Le raffiche, che hanno raggiunto i 45 nodi, e onde oltre un metro e mezzo hanno colpito l’intero bacino, da Riva del Garda fino a Desenzano e Peschiera, sorprendendo numerose imbarcazioni. Complessivamente sono state 15 le persone assistite in diverse operazioni.
A Limone, una barca a vela ha perso l’albero, lasciando quattro velisti alla deriva: i vigili del fuoco di Riva li hanno recuperati e condotti in salvo a Campione. Poco più a sud, a Torri del Benaco, un diportista è rimasto bloccato a bordo a causa del mare grosso ed è stato riportato a terra in sicurezza dall’unità navale di Bardolino.
La situazione si è rivelata critica anche nel golfo di Manerba, dove la Guardia costiera è intervenuta in tre occasioni: prima per mettere al sicuro due turiste austriache intrappolate sull’Isola dei Conigli, poi per prestare aiuto a quattro diportisti rimasti fermi con le loro unità. In serata, infine, la Polizia di Stato ha soccorso a Sirmione tre turisti olandesi, la cui barca stava imbarcando acqua.

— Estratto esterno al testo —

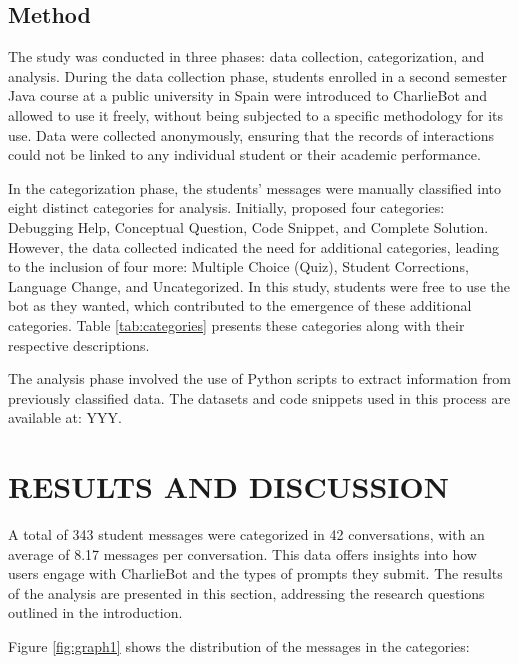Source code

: \documentclass[a4paper,twoside]{article}
\begin{document}
\subsection{Method}

The study was conducted in three phases: data collection,
categorization, and analysis. During the data collection phase, students
enrolled in a second semester Java course at a public university in Spain were
introduced to CharlieBot and allowed to use it freely, without being subjected
to a specific methodology for its use. Data were collected anonymously, ensuring
that the records of interactions could not be linked to any individual student
or their academic performance.

In the categorization phase, the students' messages were manually classified
into eight distinct categories for analysis. Initially, \cite{Ghimire24}
proposed four categories: Debugging Help, Conceptual Question, Code Snippet,
and Complete Solution. However, the data collected indicated the need for
additional categories, leading to the inclusion of four more: Multiple Choice
(Quiz), Student Corrections, Language Change, and Uncategorized. In this study,
students were free to use the bot as they wanted, which contributed to the
emergence of these additional categories. Table \ref{tab:categories} presents
these categories along with their respective descriptions.

The analysis phase involved the use of Python scripts to extract information
from previously classified data. The datasets and code snippets used in this
process are available at: YYY.

\section{\uppercase{Results and Discussion}}

A total of 343 student messages were categorized in 42 conversations, with
an average of 8.17 messages per conversation. This data offers insights into how
users engage with CharlieBot and the types of prompts they submit. The results of
the analysis are presented in this section, addressing the research questions
outlined in the introduction.

Figure \ref{fig:graph1} shows the distribution of the messages in the
categories:
\end{document}
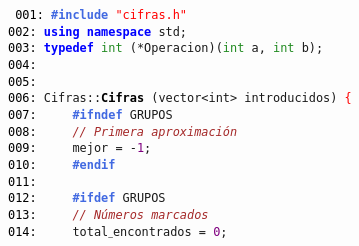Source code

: \documentclass[a4paper,10pt]{scrartcl}
\begin{document}
   
   \small
   \texttt{%
   \noindent
   \mbox{}\texttt{\textcolor{Black}{001:}} \textbf{\textcolor{RoyalBlue}{\#include}}\ \texttt{\textcolor{Red}{"{}cifras.h"{}}} \\
   \mbox{}\texttt{\textcolor{Black}{002:}} \textbf{\textcolor{Blue}{using}}\ \textbf{\textcolor{Blue}{namespace}}\ std\textcolor{BrickRed}{;} \\
   \mbox{}\texttt{\textcolor{Black}{003:}} \textbf{\textcolor{Blue}{typedef}}\ \textcolor{ForestGreen}{int}\ \textcolor{BrickRed}{(*}Operacion\textcolor{BrickRed}{)(}\textcolor{ForestGreen}{int}\ a\textcolor{BrickRed}{,}\ \textcolor{ForestGreen}{int}\ b\textcolor{BrickRed}{);}\  \\
   \mbox{}\texttt{\textcolor{Black}{004:}}  \\
   \mbox{}\texttt{\textcolor{Black}{005:}}  \\
   \mbox{}\texttt{\textcolor{Black}{006:}} Cifras\textcolor{BrickRed}{::}\textbf{\textcolor{Black}{Cifras}}\ \textcolor{BrickRed}{(}\textcolor{TealBlue}{vector\textless{}int\textgreater{}}\ introducidos\textcolor{BrickRed}{)}\ \textcolor{Red}{\{} \\
   \mbox{}\texttt{\textcolor{Black}{007:}} \textbf{\textcolor{RoyalBlue}{\ \ \ \ \#ifndef}}\ GRUPOS \\
   \mbox{}\texttt{\textcolor{Black}{008:}} \ \ \ \ \textit{\textcolor{Brown}{//\ Primera\ aproximación}} \\
   \mbox{}\texttt{\textcolor{Black}{009:}} \ \ \ \ mejor\ \textcolor{BrickRed}{=}\ \textcolor{BrickRed}{-}\textcolor{Purple}{1}\textcolor{BrickRed}{;} \\
   \mbox{}\texttt{\textcolor{Black}{010:}} \textbf{\textcolor{RoyalBlue}{\ \ \ \ \#endif}} \\
   \mbox{}\texttt{\textcolor{Black}{011:}} \ \  \\
   \mbox{}\texttt{\textcolor{Black}{012:}} \textbf{\textcolor{RoyalBlue}{\ \ \ \ \#ifdef}}\ GRUPOS \\
   \mbox{}\texttt{\textcolor{Black}{013:}} \ \ \ \ \textit{\textcolor{Brown}{//\ Números\ marcados}} \\
   \mbox{}\texttt{\textcolor{Black}{014:}} \ \ \ \ total$\_$encontrados\ \textcolor{BrickRed}{=}\ \textcolor{Purple}{0}\textcolor{BrickRed}{;} \\
}
\end{document}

La gravità dell’evento ha portato Navigarda a sospendere i collegamenti di linea, mentre la cabina di regia della Guardia costiera di Salò ha coordinato gli interventi grazie al protocollo d’intesa operativo dal 2017, che coinvolge Prefetture, autorità locali, vigili del fuoco e militari.
Il sistema di sicurezza sul lago, potenziato con il sostegno della Comunità del Garda e delle Regioni, dispone attualmente di 10 unità navali e 40 militari, distribuiti tra gli uffici di Salò, Desenzano, Torbole e Lazise. Durante l’estate il personale è stato rinforzato per affrontare l’aumento di presenze turistiche. Solo dall’inizio del 2025 sono già stati registrati 130 interventi di soccorso e 252 persone assistite, a conferma della complessità delle operazioni su uno dei laghi più frequentati d’Europa.